What the exercise asks: From the data below, return the exact lines starting at the line containing "description = ''" and ending at the line containing "Gopro rinnova il", both included, and nothing else.

** Opening Data extracts block **

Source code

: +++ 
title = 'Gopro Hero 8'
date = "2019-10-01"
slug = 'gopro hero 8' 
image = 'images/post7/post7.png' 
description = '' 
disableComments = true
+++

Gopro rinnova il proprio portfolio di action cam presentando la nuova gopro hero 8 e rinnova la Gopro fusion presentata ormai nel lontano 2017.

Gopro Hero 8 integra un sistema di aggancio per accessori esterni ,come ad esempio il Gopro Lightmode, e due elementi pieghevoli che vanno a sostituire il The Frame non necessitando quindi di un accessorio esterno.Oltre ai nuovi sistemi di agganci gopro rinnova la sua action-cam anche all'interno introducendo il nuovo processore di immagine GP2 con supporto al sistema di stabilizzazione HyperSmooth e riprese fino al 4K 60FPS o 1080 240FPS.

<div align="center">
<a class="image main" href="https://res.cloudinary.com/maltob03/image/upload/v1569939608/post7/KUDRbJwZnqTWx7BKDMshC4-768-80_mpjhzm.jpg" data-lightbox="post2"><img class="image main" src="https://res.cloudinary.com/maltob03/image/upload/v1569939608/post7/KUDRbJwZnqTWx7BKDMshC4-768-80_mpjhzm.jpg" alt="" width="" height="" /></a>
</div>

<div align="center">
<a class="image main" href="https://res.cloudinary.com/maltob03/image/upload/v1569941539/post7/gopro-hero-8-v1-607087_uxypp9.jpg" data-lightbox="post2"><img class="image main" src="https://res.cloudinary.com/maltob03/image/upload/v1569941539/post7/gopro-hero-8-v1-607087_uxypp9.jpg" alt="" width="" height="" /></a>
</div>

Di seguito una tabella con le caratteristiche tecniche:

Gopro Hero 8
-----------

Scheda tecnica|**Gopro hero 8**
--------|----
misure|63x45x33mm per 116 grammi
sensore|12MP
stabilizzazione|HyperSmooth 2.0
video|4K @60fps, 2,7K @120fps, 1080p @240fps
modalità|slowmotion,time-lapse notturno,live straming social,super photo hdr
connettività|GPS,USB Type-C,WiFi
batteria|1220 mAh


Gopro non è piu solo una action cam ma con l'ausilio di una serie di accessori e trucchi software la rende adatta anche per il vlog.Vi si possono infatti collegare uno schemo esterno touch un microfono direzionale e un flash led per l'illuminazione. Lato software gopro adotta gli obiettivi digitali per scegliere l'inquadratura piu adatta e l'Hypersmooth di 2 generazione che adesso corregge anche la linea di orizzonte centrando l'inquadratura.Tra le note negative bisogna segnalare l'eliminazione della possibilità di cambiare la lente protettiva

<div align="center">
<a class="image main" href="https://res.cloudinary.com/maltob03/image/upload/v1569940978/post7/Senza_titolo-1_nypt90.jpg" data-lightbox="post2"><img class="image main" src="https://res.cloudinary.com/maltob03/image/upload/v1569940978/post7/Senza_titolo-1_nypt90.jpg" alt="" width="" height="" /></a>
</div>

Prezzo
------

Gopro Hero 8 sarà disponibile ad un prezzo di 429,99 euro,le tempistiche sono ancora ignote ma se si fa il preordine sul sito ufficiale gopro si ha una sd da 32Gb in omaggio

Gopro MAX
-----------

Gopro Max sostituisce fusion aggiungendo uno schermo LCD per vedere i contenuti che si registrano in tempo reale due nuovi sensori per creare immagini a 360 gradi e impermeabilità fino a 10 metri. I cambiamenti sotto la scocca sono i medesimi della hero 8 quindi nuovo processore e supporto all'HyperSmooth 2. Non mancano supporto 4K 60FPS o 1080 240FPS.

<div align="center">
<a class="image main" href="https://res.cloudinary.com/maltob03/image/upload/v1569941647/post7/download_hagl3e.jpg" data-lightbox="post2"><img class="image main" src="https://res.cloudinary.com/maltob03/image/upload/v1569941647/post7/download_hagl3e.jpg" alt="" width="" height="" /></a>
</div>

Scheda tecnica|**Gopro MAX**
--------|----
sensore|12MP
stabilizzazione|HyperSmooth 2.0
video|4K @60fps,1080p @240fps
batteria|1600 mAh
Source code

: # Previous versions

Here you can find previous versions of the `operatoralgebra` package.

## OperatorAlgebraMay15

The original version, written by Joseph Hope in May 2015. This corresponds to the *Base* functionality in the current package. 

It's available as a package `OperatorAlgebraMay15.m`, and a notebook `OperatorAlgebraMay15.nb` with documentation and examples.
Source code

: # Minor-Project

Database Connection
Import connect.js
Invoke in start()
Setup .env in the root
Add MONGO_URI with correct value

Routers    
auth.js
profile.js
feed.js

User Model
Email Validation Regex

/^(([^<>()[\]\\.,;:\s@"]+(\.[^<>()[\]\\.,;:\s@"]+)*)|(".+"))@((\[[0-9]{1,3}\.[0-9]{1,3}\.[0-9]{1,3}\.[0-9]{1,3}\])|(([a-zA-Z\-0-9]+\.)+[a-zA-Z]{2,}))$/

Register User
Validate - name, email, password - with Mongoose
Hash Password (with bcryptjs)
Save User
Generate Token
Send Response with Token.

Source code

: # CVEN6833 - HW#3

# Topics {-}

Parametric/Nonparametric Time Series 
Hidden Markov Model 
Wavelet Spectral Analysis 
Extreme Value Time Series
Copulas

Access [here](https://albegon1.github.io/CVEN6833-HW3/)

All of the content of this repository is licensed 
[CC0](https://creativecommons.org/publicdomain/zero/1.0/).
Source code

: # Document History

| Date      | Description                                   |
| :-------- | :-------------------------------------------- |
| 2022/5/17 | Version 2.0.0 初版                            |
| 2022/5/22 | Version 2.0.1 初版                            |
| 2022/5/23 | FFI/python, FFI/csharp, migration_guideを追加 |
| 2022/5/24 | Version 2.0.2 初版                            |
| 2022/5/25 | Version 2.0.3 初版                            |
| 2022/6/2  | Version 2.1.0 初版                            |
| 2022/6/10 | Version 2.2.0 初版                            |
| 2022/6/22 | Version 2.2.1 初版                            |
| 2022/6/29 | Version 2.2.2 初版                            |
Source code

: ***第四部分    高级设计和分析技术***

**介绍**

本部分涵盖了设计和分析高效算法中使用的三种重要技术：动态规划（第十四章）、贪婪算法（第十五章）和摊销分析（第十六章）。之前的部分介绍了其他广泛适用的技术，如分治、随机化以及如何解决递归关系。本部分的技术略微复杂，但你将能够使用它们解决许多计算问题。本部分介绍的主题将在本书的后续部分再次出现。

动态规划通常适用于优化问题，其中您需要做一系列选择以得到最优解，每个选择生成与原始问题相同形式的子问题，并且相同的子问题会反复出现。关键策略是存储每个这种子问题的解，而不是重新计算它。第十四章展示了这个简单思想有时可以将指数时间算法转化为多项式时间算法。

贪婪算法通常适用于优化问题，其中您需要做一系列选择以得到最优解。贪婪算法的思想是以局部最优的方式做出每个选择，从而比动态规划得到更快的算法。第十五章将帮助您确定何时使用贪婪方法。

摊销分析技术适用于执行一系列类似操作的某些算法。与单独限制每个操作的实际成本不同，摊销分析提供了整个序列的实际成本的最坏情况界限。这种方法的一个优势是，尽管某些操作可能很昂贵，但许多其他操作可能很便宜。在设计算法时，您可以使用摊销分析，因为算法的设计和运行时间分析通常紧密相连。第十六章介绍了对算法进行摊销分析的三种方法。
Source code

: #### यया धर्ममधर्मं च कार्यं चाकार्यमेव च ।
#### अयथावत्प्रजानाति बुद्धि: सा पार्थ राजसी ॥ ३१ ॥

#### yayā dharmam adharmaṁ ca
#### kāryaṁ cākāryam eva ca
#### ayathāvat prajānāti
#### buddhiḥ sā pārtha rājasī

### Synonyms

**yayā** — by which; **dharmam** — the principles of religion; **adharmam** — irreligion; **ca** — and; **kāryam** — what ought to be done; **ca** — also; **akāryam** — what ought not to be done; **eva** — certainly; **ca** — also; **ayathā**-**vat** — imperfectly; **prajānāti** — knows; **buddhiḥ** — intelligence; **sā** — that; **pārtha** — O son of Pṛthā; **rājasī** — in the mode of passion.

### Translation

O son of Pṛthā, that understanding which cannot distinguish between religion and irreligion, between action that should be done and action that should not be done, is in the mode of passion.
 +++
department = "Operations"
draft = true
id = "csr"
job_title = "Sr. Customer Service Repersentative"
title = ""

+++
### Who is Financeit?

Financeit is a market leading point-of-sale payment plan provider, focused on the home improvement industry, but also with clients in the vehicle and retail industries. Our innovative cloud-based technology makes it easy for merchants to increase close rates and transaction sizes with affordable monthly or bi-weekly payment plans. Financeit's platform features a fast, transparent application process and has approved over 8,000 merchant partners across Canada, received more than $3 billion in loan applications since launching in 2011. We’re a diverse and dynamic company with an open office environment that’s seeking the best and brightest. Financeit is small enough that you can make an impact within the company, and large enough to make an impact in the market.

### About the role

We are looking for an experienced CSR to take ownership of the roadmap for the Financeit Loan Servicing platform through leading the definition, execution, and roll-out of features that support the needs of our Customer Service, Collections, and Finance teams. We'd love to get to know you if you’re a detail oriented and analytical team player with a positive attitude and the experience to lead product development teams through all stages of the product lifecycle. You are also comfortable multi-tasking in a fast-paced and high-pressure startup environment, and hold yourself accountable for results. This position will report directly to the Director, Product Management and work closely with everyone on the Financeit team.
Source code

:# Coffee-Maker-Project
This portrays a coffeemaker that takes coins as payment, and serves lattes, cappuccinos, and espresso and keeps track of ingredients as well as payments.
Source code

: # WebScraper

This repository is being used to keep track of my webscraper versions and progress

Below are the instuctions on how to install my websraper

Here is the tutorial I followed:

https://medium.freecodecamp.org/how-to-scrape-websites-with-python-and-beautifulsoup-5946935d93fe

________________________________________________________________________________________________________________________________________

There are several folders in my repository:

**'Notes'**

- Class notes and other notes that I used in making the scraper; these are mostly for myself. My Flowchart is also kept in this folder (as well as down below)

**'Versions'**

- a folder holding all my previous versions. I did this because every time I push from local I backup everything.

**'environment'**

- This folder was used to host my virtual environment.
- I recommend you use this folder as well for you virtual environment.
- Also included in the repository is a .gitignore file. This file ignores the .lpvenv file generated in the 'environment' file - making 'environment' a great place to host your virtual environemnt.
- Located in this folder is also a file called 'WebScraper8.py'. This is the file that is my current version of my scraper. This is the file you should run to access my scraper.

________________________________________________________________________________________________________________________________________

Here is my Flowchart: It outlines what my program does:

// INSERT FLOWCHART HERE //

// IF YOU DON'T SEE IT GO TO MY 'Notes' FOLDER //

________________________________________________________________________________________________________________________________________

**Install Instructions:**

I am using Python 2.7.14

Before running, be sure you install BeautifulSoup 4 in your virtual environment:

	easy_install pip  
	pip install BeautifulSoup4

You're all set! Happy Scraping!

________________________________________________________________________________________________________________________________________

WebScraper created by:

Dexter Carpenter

** Closing Data extracts block **

Answer below:
description = '' 
disableComments = true
+++

Gopro rinnova il proprio portfolio di action cam presentando la nuova gopro hero 8 e rinnova la Gopro fusion presentata ormai nel lontano 2017.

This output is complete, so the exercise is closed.